TASK -> For this exercise, output the line containing "Documents produced by" and every line after it through the end of the records, exactly, and no other line.

[Records from a dataset]
○ ○ ○ ○

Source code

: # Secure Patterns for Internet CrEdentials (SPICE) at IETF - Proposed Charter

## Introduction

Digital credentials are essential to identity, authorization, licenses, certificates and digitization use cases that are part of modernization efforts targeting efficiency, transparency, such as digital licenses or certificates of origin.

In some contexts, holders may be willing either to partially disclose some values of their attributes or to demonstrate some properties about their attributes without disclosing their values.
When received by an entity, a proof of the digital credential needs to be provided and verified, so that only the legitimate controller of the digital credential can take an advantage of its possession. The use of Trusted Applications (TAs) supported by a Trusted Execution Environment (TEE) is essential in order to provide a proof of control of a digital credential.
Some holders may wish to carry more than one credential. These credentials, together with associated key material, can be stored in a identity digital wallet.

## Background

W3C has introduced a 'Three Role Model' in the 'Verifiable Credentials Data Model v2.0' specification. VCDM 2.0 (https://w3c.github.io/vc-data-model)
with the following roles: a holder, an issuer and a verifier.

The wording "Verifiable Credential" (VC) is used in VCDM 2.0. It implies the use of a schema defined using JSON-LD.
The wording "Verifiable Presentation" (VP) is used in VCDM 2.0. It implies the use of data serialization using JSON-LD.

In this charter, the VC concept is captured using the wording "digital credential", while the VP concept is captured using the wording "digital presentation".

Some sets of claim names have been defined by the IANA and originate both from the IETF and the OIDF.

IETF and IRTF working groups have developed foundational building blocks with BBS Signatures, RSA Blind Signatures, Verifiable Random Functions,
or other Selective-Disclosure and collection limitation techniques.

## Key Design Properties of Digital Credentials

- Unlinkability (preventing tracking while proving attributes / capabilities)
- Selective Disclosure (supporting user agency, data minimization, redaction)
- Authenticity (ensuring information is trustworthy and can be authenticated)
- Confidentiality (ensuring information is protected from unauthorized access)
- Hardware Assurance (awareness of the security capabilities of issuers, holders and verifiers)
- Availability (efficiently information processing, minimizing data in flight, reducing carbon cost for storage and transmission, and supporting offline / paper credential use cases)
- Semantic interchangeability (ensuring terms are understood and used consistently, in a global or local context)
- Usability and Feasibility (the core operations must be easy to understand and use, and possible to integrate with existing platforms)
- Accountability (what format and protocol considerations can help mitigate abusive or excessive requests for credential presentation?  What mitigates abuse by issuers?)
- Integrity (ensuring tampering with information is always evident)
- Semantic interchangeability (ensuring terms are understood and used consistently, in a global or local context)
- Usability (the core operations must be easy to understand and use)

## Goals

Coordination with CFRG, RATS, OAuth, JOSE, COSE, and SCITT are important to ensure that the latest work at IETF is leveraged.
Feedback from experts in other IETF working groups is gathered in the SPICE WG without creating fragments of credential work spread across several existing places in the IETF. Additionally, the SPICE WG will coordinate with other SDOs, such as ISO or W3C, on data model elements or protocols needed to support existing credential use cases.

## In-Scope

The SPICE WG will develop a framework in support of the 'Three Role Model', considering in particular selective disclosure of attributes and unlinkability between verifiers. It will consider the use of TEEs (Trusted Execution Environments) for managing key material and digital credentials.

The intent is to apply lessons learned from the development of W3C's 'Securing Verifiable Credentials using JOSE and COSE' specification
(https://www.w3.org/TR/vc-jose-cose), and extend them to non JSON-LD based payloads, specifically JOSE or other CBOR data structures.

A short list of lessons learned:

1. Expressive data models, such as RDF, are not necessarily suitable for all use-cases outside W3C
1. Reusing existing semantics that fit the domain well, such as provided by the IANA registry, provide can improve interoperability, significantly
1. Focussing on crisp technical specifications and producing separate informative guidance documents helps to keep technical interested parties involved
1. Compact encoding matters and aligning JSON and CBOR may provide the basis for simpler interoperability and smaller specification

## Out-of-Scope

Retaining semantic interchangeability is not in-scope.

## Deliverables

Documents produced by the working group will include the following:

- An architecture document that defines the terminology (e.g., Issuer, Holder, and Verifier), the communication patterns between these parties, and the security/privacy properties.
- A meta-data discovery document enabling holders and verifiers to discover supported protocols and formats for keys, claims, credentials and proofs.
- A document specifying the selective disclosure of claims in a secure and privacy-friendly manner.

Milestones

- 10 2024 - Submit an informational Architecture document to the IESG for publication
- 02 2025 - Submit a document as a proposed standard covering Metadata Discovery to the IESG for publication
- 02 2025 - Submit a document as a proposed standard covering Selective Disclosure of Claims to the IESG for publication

○ ○ ○ ○

SOLUTION TO THE PROBLEM ->
Documents produced by the working group will include the following:

- An architecture document that defines the terminology (e.g., Issuer, Holder, and Verifier), the communication patterns between these parties, and the security/privacy properties.
- A meta-data discovery document enabling holders and verifiers to discover supported protocols and formats for keys, claims, credentials and proofs.
- A document specifying the selective disclosure of claims in a secure and privacy-friendly manner.

Milestones

- 10 2024 - Submit an informational Architecture document to the IESG for publication
- 02 2025 - Submit a document as a proposed standard covering Metadata Discovery to the IESG for publication
- 02 2025 - Submit a document as a proposed standard covering Selective Disclosure of Claims to the IESG for publication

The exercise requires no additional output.